**Your goal**. Below you will find a set of lines. Repeat them all exactly.

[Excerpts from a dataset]
※
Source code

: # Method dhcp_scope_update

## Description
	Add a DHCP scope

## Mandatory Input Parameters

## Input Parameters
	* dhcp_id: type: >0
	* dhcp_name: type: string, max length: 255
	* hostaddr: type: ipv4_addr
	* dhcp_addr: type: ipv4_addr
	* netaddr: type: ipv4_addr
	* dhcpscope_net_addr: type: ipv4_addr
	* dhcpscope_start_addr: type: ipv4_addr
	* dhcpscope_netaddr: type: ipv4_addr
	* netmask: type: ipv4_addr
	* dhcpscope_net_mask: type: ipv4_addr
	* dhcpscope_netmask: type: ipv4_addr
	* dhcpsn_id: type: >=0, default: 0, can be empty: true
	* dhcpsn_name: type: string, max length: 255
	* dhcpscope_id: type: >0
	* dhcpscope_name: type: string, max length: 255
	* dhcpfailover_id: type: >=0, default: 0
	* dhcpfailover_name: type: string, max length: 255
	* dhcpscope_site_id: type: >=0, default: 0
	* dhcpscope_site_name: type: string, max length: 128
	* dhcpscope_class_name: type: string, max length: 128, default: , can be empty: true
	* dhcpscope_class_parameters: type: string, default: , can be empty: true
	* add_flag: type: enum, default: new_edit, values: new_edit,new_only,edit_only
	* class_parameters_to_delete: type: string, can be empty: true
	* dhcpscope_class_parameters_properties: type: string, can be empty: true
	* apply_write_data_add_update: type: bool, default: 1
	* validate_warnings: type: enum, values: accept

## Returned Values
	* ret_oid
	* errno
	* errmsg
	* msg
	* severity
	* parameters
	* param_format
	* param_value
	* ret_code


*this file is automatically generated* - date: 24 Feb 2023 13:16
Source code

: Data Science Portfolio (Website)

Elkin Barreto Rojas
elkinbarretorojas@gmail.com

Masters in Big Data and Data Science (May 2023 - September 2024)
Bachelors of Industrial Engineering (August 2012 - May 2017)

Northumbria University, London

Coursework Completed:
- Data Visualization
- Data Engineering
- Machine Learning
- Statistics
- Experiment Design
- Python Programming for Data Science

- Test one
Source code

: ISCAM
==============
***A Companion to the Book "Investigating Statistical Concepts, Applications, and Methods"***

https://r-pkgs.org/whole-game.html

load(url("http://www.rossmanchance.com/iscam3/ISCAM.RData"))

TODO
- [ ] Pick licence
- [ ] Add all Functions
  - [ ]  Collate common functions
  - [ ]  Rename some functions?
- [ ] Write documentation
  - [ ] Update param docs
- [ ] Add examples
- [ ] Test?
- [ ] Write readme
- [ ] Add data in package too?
※
**Response to the exercise**.
Source code

: # Method dhcp_scope_update

## Description
	Add a DHCP scope

## Mandatory Input Parameters

## Input Parameters
	* dhcp_id: type: >0
	* dhcp_name: type: string, max length: 255
	* hostaddr: type: ipv4_addr
	* dhcp_addr: type: ipv4_addr
	* netaddr: type: ipv4_addr
	* dhcpscope_net_addr: type: ipv4_addr
	* dhcpscope_start_addr: type: ipv4_addr
	* dhcpscope_netaddr: type: ipv4_addr
	* netmask: type: ipv4_addr
	* dhcpscope_net_mask: type: ipv4_addr
	* dhcpscope_netmask: type: ipv4_addr
	* dhcpsn_id: type: >=0, default: 0, can be empty: true
	* dhcpsn_name: type: string, max length: 255
	* dhcpscope_id: type: >0
	* dhcpscope_name: type: string, max length: 255
	* dhcpfailover_id: type: >=0, default: 0
	* dhcpfailover_name: type: string, max length: 255
	* dhcpscope_site_id: type: >=0, default: 0
	* dhcpscope_site_name: type: string, max length: 128
	* dhcpscope_class_name: type: string, max length: 128, default: , can be empty: true
	* dhcpscope_class_parameters: type: string, default: , can be empty: true
	* add_flag: type: enum, default: new_edit, values: new_edit,new_only,edit_only
	* class_parameters_to_delete: type: string, can be empty: true
	* dhcpscope_class_parameters_properties: type: string, can be empty: true
	* apply_write_data_add_update: type: bool, default: 1
	* validate_warnings: type: enum, values: accept

## Returned Values
	* ret_oid
	* errno
	* errmsg
	* msg
	* severity
	* parameters
	* param_format
	* param_value
	* ret_code


*this file is automatically generated* - date: 24 Feb 2023 13:16
Source code

: Data Science Portfolio (Website)

Elkin Barreto Rojas
elkinbarretorojas@gmail.com

Masters in Big Data and Data Science (May 2023 - September 2024)
Bachelors of Industrial Engineering (August 2012 - May 2017)

Northumbria University, London

Coursework Completed:
- Data Visualization
- Data Engineering
- Machine Learning
- Statistics
- Experiment Design
- Python Programming for Data Science

- Test one
Source code

: ISCAM
==============
***A Companion to the Book "Investigating Statistical Concepts, Applications, and Methods"***

https://r-pkgs.org/whole-game.html

load(url("http://www.rossmanchance.com/iscam3/ISCAM.RData"))

TODO
- [ ] Pick licence
- [ ] Add all Functions
  - [ ]  Collate common functions
  - [ ]  Rename some functions?
- [ ] Write documentation
  - [ ] Update param docs
- [ ] Add examples
- [ ] Test?
- [ ] Write readme
- [ ] Add data in package too?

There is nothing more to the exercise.